CUATRO El otro día, en el aire, en el diario que me compré (el mismo diario que antes solía ser parte de las atenciones de la línea aérea) leí cómo será el nuevo reality show que pretende encajarnos la televisión española. Se llamará El secreto y es la adaptación de un formato original –The Secret Millionaire– que ya se emite con éxito en Inglaterra, Alemania, Dinamarca, Estados Unidos y Holanda. La premisa, supongo, ha sido imaginada para seducir en estos tiempos de crisis en los que el pueblo quiere revancha o, por lo menos, que sus impuestos no vayan a dar a las arcas de magnates en problemas. Y la cosa es así: saquemos a un millonario de su lujoso entorno habitual y pongámoslo a vivir de incógnito, por una semana y con 50 euros en el bolsillo, dentro de una familia de bajos recursos. Los ibéricos adinerados, pudorosos, pidieron que se elimine el millonario del título, que se los denomine empresarios, y así el asunto ha quedado en El secreto a secas.

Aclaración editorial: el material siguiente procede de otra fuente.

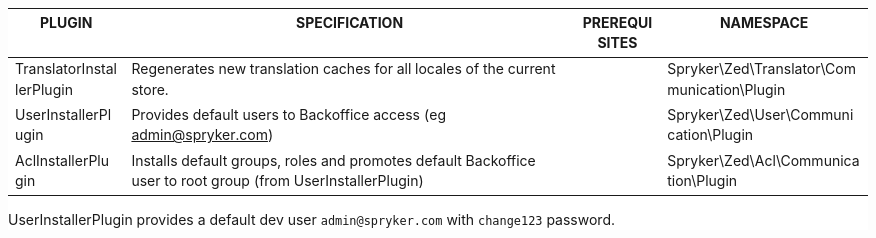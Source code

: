 | PLUGIN                                 | SPECIFICATION                                                         | PREREQUISITES | NAMESPACE                                  |
|----------------------------------------|-----------------------------------------------------------------------|---------------|--------------------------------------------|
| TranslatorInstallerPlugin  | Regenerates new translation caches for all locales of the current store. |           | Spryker\Zed\Translator\Communication\Plugin  |
| UserInstallerPlugin 	     | Provides default users to Backoffice access (eg admin@spryker.com)                              |           | Spryker\Zed\User\Communication\Plugin  |
| AclInstallerPlugin  | Installs default groups, roles and promotes default Backoffice user to root group (from UserInstallerPlugin)  |           | Spryker\Zed\Acl\Communication\Plugin  |

UserInstallerPlugin provides a default dev user `admin@spryker.com` with `change123` password.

Leí que la primera entrega –en proceso de filmación– estará protagonizada por “un hombre casado, con dos hijos y un buen nivel de vida” que se mudará con lo puesto a una habitación alquilada por una nigeriana madre de una niña con un sueldo de 300 euros al mes. La producción advierte que el programa tendrá fines solidarios “porque la base del reality es que, al concluir la convivencia, los concursantes develarán sus identidades reales y ofrecerán a las familias de acogida una ayuda o un trabajo”. Asqueado y con náuseas, busqué la bolsita vomitiva en la parte de atrás del respaldo de adelante. No había. Supongo que ahora hay que pedirla y pagarla. Y, si no, abonar la correspondiente tarifa por regurgitaciones y afines.

CINCO Horas después, aterrizado y rezando por que apareciera la muy pequeña valija que no me dejaron subir conmigo porque “hemos reducido nuestro espacio para equipaje de a bordo” (supongo que la idea es que pronto viaje gente acostada ahí arriba) me pregunté cómo es que a nadie se le había ocurrido todavía un reality show que transcurriera dentro de aeropuertos y aviones en los que se someta a los concursantes a sucesivas pruebas de resistencia y situaciones de alta tensión mental.

Después, enseguida, me dije que no conviene, por las dudas, confundir los delirios de un reality show con supuesta cordura con la real life. Siempre está el riesgo de que la gente comience a exigir premios por el simple hecho de vivir.